An omnidirectional antenna is a wireless transmitting or receiving antenna that radiates or intercepts radio-frequency (RF) electromagnetic fields equally well in all horizontal directions in a flat, two-dimensional (2D) geometric plane. Omnidirectional antennas are used in most consumer RF wireless devices, including cellular telephone sets and wireless routers.
In theory, a vertically oriented, straight conductor such as a dipole antenna measuring no more than 1/2 wavelength from end-to-end always exhibits omnidirectional properties in a horizontal (azimuth) plane. Multiple collinear (in-line) vertical dipoles also exhibit omnidirectional behavior in the azimuth plane; they can offer improved performance over a single dipole in some applications. If the conductor axis is not oriented vertically, then the antenna radiates and receives equally well in all directions in the plane through which the conductor passes at a right angle. However, this ideal state of affairs exists only in the absence of obstructions or other nearby conducting objects. In practice, surrounding objects (such as the user of a cell phone set or a computer next to a wireless router) distort the radiation and reception pattern.

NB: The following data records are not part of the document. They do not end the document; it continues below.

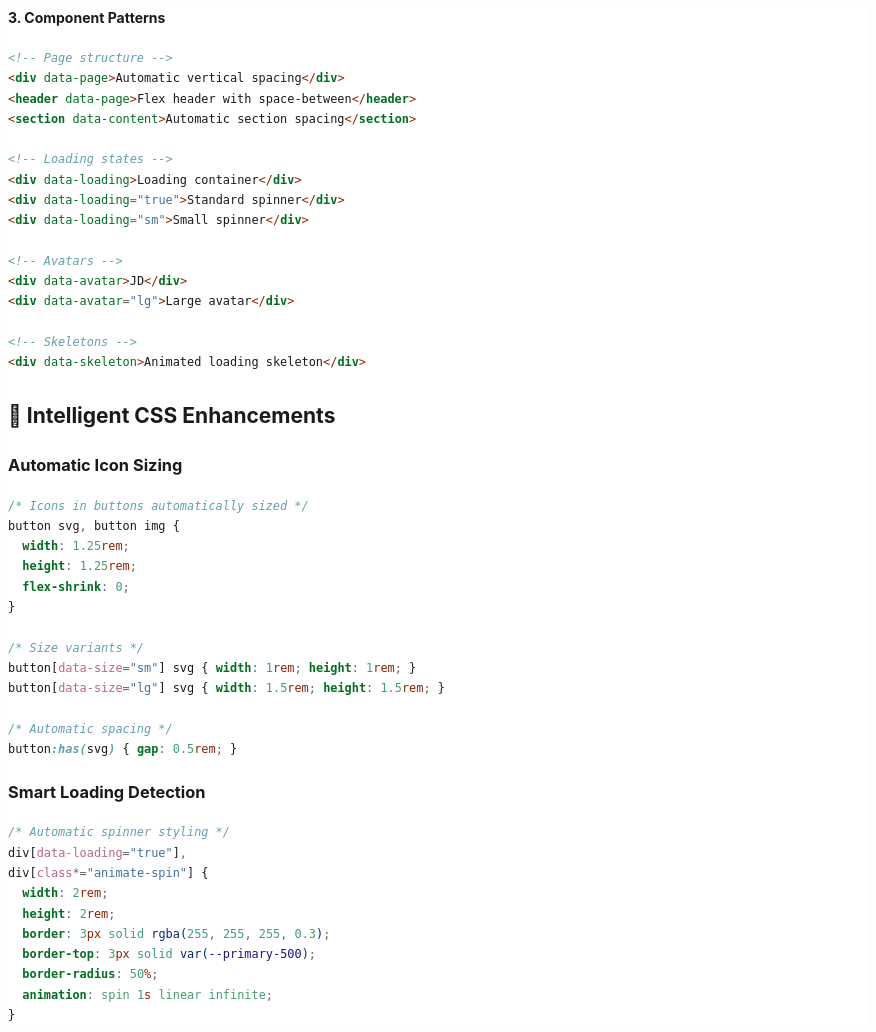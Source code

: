 #### **3. Component Patterns**
```html
<!-- Page structure -->
<div data-page>Automatic vertical spacing</div>
<header data-page>Flex header with space-between</header>
<section data-content>Automatic section spacing</section>

<!-- Loading states -->
<div data-loading>Loading container</div>
<div data-loading="true">Standard spinner</div>
<div data-loading="sm">Small spinner</div>

<!-- Avatars -->
<div data-avatar>JD</div>
<div data-avatar="lg">Large avatar</div>

<!-- Skeletons -->
<div data-skeleton>Animated loading skeleton</div>
```

## 🧠 **Intelligent CSS Enhancements**

### **Automatic Icon Sizing**
```css
/* Icons in buttons automatically sized */
button svg, button img {
  width: 1.25rem;
  height: 1.25rem;
  flex-shrink: 0;
}

/* Size variants */
button[data-size="sm"] svg { width: 1rem; height: 1rem; }
button[data-size="lg"] svg { width: 1.5rem; height: 1.5rem; }

/* Automatic spacing */
button:has(svg) { gap: 0.5rem; }
```

### **Smart Loading Detection**
```css
/* Automatic spinner styling */
div[data-loading="true"],
div[class*="animate-spin"] {
  width: 2rem;
  height: 2rem;
  border: 3px solid rgba(255, 255, 255, 0.3);
  border-top: 3px solid var(--primary-500);
  border-radius: 50%;
  animation: spin 1s linear infinite;
}
```
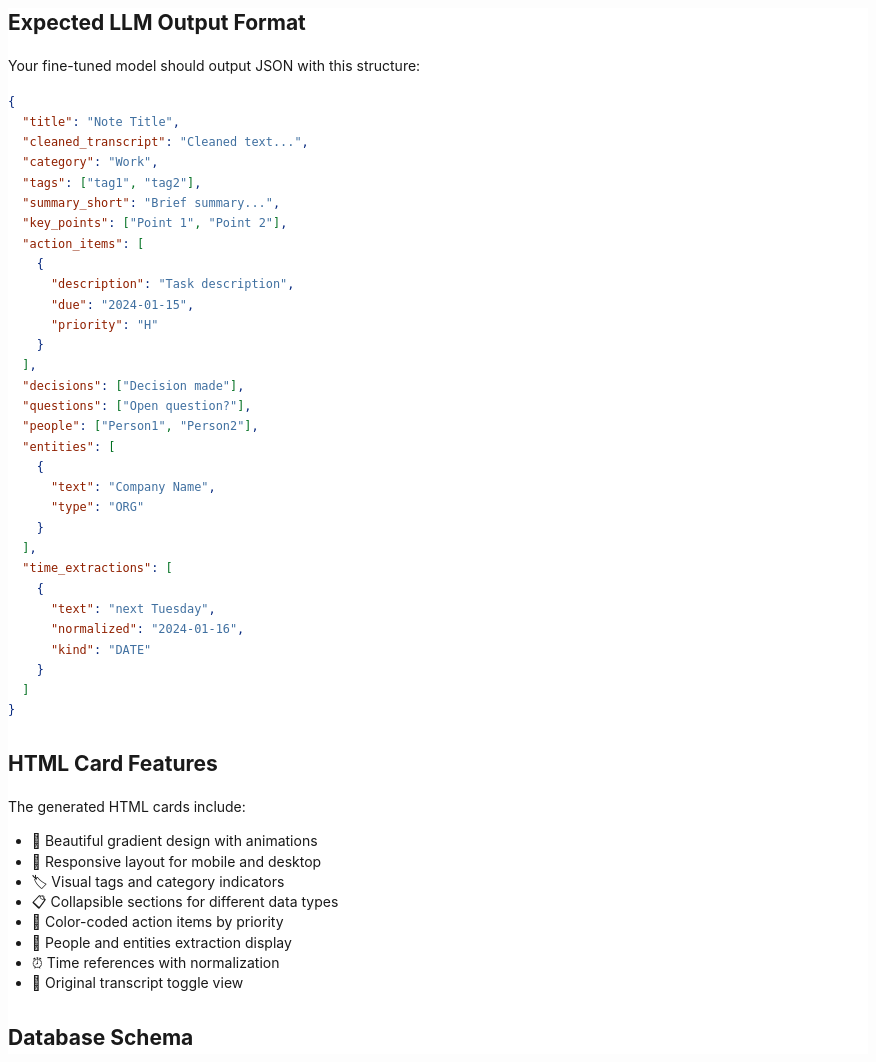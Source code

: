 ## Expected LLM Output Format

Your fine-tuned model should output JSON with this structure:

```json
{
  "title": "Note Title",
  "cleaned_transcript": "Cleaned text...",
  "category": "Work",
  "tags": ["tag1", "tag2"],
  "summary_short": "Brief summary...",
  "key_points": ["Point 1", "Point 2"],
  "action_items": [
    {
      "description": "Task description",
      "due": "2024-01-15",
      "priority": "H"
    }
  ],
  "decisions": ["Decision made"],
  "questions": ["Open question?"],
  "people": ["Person1", "Person2"],
  "entities": [
    {
      "text": "Company Name",
      "type": "ORG"
    }
  ],
  "time_extractions": [
    {
      "text": "next Tuesday",
      "normalized": "2024-01-16",
      "kind": "DATE"
    }
  ]
}
```

## HTML Card Features

The generated HTML cards include:
- 🎨 Beautiful gradient design with animations
- 📱 Responsive layout for mobile and desktop
- 🏷️ Visual tags and category indicators
- 📋 Collapsible sections for different data types
- 🎯 Color-coded action items by priority
- 👥 People and entities extraction display
- ⏰ Time references with normalization
- 📄 Original transcript toggle view

## Database Schema
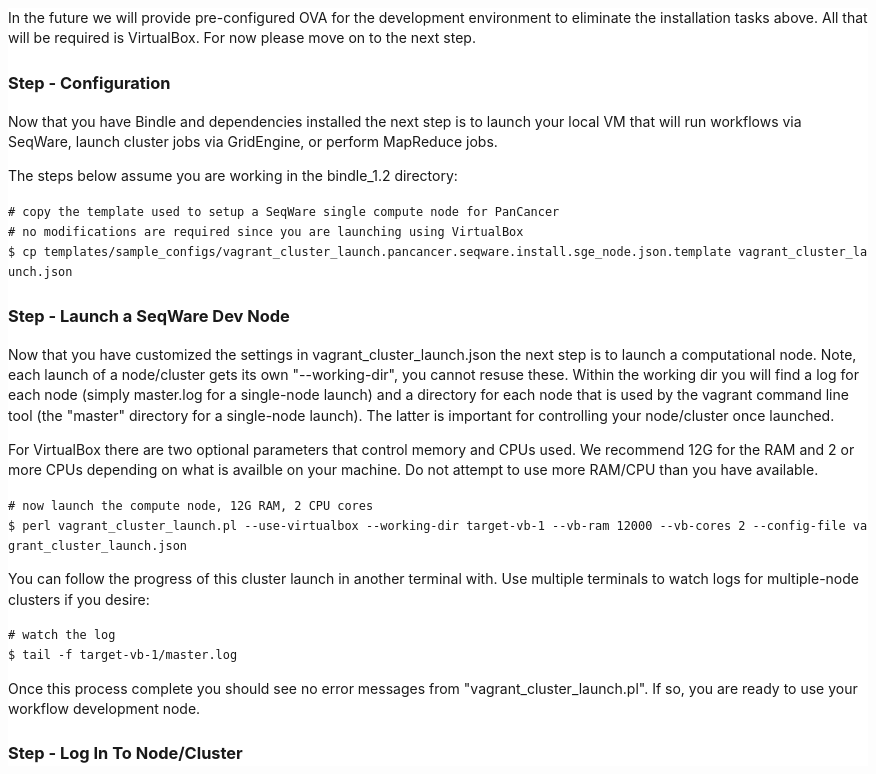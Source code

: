 In the future we will provide pre-configured OVA for the development environment
to eliminate the installation tasks above. All that will be required is
VirtualBox. For now please move on to the next step.

### Step - Configuration

Now that you have Bindle and dependencies installed the next step is
to launch your local VM that will run workflows via SeqWare, launch cluster
jobs via GridEngine, or perform MapReduce jobs.

The steps below assume you are working in the bindle_1.2 directory:

    # copy the template used to setup a SeqWare single compute node for PanCancer
    # no modifications are required since you are launching using VirtualBox
    $ cp templates/sample_configs/vagrant_cluster_launch.pancancer.seqware.install.sge_node.json.template vagrant_cluster_launch.json

### Step - Launch a SeqWare Dev Node

Now that you have customized the settings in vagrant_cluster_launch.json the
next step is to launch a computational node. Note, each launch of a
node/cluster gets its own "--working-dir", you cannot resuse these.  Within the
working dir you will find a log for each node (simply master.log for a
single-node launch) and a directory for each node that is used by the vagrant
command line tool (the "master" directory for a single-node launch). The latter
is important for controlling your node/cluster once launched.

For VirtualBox there are two optional parameters that control memory and CPUs
used.  We recommend 12G for the RAM and 2 or more CPUs depending on what is
availble on your machine. Do not attempt to use more RAM/CPU than you have
available.

    # now launch the compute node, 12G RAM, 2 CPU cores
    $ perl vagrant_cluster_launch.pl --use-virtualbox --working-dir target-vb-1 --vb-ram 12000 --vb-cores 2 --config-file vagrant_cluster_launch.json

You can follow the progress of this cluster launch in another terminal with.
Use multiple terminals to watch logs for multiple-node clusters if you desire:

    # watch the log
    $ tail -f target-vb-1/master.log

Once this process complete you should see no error messages from
"vagrant_cluster_launch.pl". If so, you are ready to use your workflow
development node.

### Step - Log In To Node/Cluster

In the usual context, a so-called omnidirectional antenna does not perform equally well in all possible directions in three-dimensional (3D) space. Such a device, which can exist only in theory but can be approached in practice, is called an isotropic antenna or isotropic radiator.
Antennas that offer enhanced performance in some directions, at the expense of other directions, are called directional antennas or directional radiators. The most common example is the dish antenna used with satellite Internet, satellite television, and space-communications installations. Other examples include the Yagi antenna, quad antenna, billboard antenna, and helical antenna.